Last night I met a student from upstate New York. She was drunk and locked out from the apartment across from mine, which she leased through Airbnb. She was given two keys; one unlocked the front door of the building, the other one unlocked her anxiety, frustration, and some other door elsewhere, but not the front door of her leased apartment.

I asked her if she was okay and she said “yes” with plenty of confidence. I entered my apartment only to be distracted by her weeping a few minutes later. I don’t know my neighbor — I mean, I’ve seen him, we wave at each other. But I don’t know his name and definitely don’t have his number because, well, it’s New York. Not having to speak to your neighbors about pleasantries — or at all — is one of the perks of the city.

I walked back to the hallway and asked the woman, who was in her early twenties, at most, if she had my neighbor’s number. In her state, my question barely registered, so instead I asked for her name, and to unlock her cell phone, which she was fumbling with. “Nawn…cie. Here.” She handed me her phone where, coincidentally, a group text was blowing up on the screen.

I got in on that: “This isn’t Nancy, but a stranger who found your drunk friend in a hallway in the LES. Someone should come get her. She’s locked out.” I offered her a glass of water, but instead she bolted inside my apartment, ran directly towards the toilet, and threw up. She figured out the layout of my place almost instantly, which was very surprising considering her altered state.

After handing her a wad of napkins and the glass of water, Nancy crawled towards the living room. “Sorry. You’re so kind, and decent, I think. I’m from Ithaca. That’s not relevant to this situation, but yeah, I’m from Ithaca,” she explained while climbing on top of an office chair (I don’t have real living room furniture).

Her friend, Rachel, texted back: “OMG. I’ll be there in 20 minutes! Please take care of her.” I relayed the information to my sudden guest. “Well, Nancy. I guess Ithaca rolls pretty hard on Monday nights,” I quipped. “Naw. Just me,” she replied, before adding that she’s a “computer science student.” “Is that relevant to this situation?” I asked. “Yes. There’s nothing wrong with computer science, actually, but my dad forced me to study that. I’m not good at it, so I’m always getting wasted.”

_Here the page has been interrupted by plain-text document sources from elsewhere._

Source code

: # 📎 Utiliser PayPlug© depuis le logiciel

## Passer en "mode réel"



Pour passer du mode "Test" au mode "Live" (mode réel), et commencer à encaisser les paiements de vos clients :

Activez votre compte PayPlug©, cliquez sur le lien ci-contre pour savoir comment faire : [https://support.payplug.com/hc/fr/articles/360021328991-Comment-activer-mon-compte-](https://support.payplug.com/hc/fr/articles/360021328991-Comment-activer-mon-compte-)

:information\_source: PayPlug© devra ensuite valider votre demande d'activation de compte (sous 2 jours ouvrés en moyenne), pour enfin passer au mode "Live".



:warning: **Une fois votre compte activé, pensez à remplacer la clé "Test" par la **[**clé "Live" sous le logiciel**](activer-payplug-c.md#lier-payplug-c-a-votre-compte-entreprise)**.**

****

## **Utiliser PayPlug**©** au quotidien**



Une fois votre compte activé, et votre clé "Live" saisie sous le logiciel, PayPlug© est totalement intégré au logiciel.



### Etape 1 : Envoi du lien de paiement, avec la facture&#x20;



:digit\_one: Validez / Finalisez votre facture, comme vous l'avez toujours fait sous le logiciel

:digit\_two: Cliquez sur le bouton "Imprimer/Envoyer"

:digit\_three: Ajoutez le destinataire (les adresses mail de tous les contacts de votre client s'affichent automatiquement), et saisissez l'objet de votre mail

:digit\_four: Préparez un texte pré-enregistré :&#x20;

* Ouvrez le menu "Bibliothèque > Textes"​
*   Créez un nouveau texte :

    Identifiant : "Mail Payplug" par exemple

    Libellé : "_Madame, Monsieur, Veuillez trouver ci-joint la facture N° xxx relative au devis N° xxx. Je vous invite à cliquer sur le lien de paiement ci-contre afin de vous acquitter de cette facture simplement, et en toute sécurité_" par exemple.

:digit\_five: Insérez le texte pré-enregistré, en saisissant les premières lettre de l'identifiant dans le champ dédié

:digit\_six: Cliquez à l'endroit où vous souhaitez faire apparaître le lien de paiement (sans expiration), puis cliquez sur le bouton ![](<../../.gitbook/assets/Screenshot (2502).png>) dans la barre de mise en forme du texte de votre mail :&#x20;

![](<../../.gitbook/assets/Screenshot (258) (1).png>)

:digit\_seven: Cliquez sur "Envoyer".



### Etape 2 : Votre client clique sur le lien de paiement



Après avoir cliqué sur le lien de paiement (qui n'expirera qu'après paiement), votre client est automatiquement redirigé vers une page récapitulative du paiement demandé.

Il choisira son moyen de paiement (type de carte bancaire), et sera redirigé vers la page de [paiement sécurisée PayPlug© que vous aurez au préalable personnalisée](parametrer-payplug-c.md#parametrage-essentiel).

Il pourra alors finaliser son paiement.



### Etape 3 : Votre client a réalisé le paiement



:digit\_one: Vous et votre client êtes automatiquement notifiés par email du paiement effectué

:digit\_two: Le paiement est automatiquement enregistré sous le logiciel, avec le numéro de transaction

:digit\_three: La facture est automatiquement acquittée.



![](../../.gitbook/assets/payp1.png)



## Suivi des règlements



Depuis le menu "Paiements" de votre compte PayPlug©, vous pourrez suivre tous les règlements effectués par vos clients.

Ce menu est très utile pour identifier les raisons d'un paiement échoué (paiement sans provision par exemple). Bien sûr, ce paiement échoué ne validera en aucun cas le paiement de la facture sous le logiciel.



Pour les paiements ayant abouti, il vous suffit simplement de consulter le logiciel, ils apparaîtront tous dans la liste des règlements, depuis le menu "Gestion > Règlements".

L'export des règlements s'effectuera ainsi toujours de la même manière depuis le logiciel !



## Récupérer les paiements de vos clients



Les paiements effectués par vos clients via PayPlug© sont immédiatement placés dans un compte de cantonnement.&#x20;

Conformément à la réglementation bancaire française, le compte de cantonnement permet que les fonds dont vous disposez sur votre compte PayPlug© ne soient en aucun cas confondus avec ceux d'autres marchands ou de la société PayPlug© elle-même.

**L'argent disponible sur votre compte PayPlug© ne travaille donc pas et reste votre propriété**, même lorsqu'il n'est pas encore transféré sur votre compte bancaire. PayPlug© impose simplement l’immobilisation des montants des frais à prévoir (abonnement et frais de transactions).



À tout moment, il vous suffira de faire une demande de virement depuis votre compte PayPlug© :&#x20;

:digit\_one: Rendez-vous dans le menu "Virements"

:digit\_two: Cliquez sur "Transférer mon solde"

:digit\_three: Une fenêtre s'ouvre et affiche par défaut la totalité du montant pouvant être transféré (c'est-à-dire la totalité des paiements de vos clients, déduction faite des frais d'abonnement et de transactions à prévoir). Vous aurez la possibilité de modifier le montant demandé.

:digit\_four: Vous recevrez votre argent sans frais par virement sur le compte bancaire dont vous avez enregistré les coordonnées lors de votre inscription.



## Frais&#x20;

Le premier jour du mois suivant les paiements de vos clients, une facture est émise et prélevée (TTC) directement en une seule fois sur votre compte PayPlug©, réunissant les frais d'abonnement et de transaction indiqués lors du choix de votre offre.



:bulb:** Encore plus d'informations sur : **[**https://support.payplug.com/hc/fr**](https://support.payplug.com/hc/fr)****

Nancy’s struggle was all kinds of endearing, but it wasn’t my place to dish out advice because 1) she didn’t ask for it, and 2) she already knew shit was wrong, but simply decided to deal with it in an unhealthy, self-destructive way, just like most young people. It’s actually an important stepping stone in youth, the kind that simply needs to play out.

Rachel finally showed up, adding: “Thanks for taking care of her. We didn’t think she was this drunk when she left the bar.” Still woozy, Nancy looked in my general direction before she left, and mentioned a parting gift. “It’s next to your toothbrush. Thanks, dude.”

She left a memory — yeah, figuratively, but also literally. A 4 gigabyte Samsung DDR3 RAM laptop memory module.

Nancy’s funny. Nancy’s gonna be alright.